● **Work instruction**
Scan the lines below for "directly" and copy the matches.
• • • • • • •
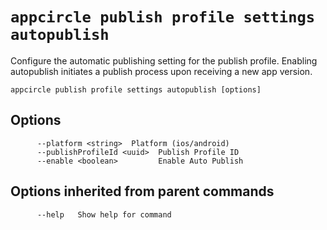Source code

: # `appcircle publish profile settings autopublish`

Configure the automatic publishing setting for the publish profile. Enabling autopublish initiates a publish process upon receiving a new app version.

```plaintext
appcircle publish profile settings autopublish [options]
```

## Options

```plaintext
      --platform <string>  Platform (ios/android)
      --publishProfileId <uuid>  Publish Profile ID
      --enable <boolean>         Enable Auto Publish
```
## Options inherited from parent commands

```plaintext
      --help   Show help for command
```
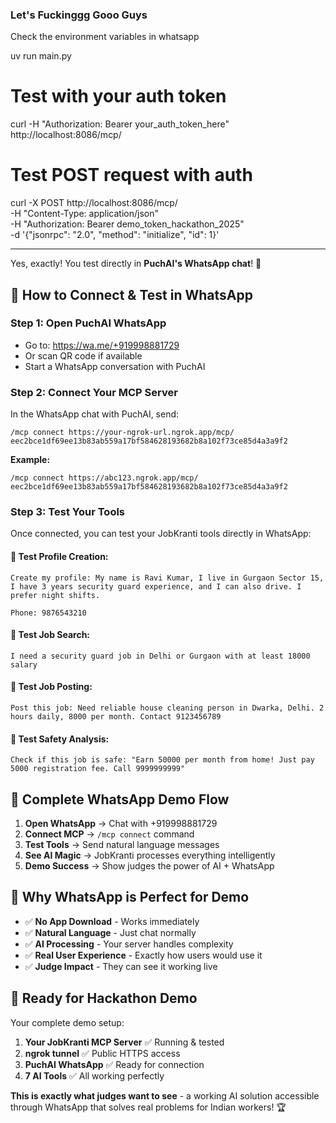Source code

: ### Let's Fuckinggg Gooo Guys

Check the environment variables in whatsapp

uv run main.py

# Test with your auth token
curl -H "Authorization: Bearer your_auth_token_here" http://localhost:8086/mcp/

# Test POST request with auth
curl -X POST http://localhost:8086/mcp/ \
  -H "Content-Type: application/json" \
  -H "Authorization: Bearer demo_token_hackathon_2025" \
  -d '{"jsonrpc": "2.0", "method": "initialize", "id": 1}'

  --- 

  Yes, exactly! You test directly in **PuchAI's WhatsApp chat**! 📱

## 📱 **How to Connect & Test in WhatsApp**

### **Step 1: Open PuchAI WhatsApp**
- Go to: https://wa.me/+919998881729
- Or scan QR code if available
- Start a WhatsApp conversation with PuchAI

### **Step 2: Connect Your MCP Server**
In the WhatsApp chat with PuchAI, send:
```
/mcp connect https://your-ngrok-url.ngrok.app/mcp/ eec2bce1df69ee13b83ab559a17bf584628193682b8a102f73ce85d4a3a9f2
```

**Example:**
```
/mcp connect https://abc123.ngrok.app/mcp/ eec2bce1df69ee13b83ab559a17bf584628193682b8a102f73ce85d4a3a9f2
```

### **Step 3: Test Your Tools**
Once connected, you can test your JobKranti tools directly in WhatsApp:

#### **🧪 Test Profile Creation:**
```
Create my profile: My name is Ravi Kumar, I live in Gurgaon Sector 15, I have 3 years security guard experience, and I can also drive. I prefer night shifts.

Phone: 9876543210
```

#### **🧪 Test Job Search:**
```
I need a security guard job in Delhi or Gurgaon with at least 18000 salary
```

#### **🧪 Test Job Posting:**
```
Post this job: Need reliable house cleaning person in Dwarka, Delhi. 2 hours daily, 8000 per month. Contact 9123456789
```

#### **🧪 Test Safety Analysis:**
```
Check if this job is safe: "Earn 50000 per month from home! Just pay 5000 registration fee. Call 9999999999"
```

## 🎯 **Complete WhatsApp Demo Flow**

1. **Open WhatsApp** → Chat with +919998881729
2. **Connect MCP** → `/mcp connect` command  
3. **Test Tools** → Send natural language messages
4. **See AI Magic** → JobKranti processes everything intelligently
5. **Demo Success** → Show judges the power of AI + WhatsApp

## 📱 **Why WhatsApp is Perfect for Demo**

- ✅ **No App Download** - Works immediately
- ✅ **Natural Language** - Just chat normally  
- ✅ **AI Processing** - Your server handles complexity
- ✅ **Real User Experience** - Exactly how users would use it
- ✅ **Judge Impact** - They can see it working live

## 🚀 **Ready for Hackathon Demo**

Your complete demo setup:
1. **Your JobKranti MCP Server** ✅ Running & tested
2. **ngrok tunnel** ✅ Public HTTPS access
3. **PuchAI WhatsApp** ✅ Ready for connection
4. **7 AI Tools** ✅ All working perfectly

**This is exactly what judges want to see** - a working AI solution accessible through WhatsApp that solves real problems for Indian workers! 🏆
• • • • • • •
● **Answer box**
  Yes, exactly! You test directly in **PuchAI's WhatsApp chat**! 📱
Once connected, you can test your JobKranti tools directly in WhatsApp:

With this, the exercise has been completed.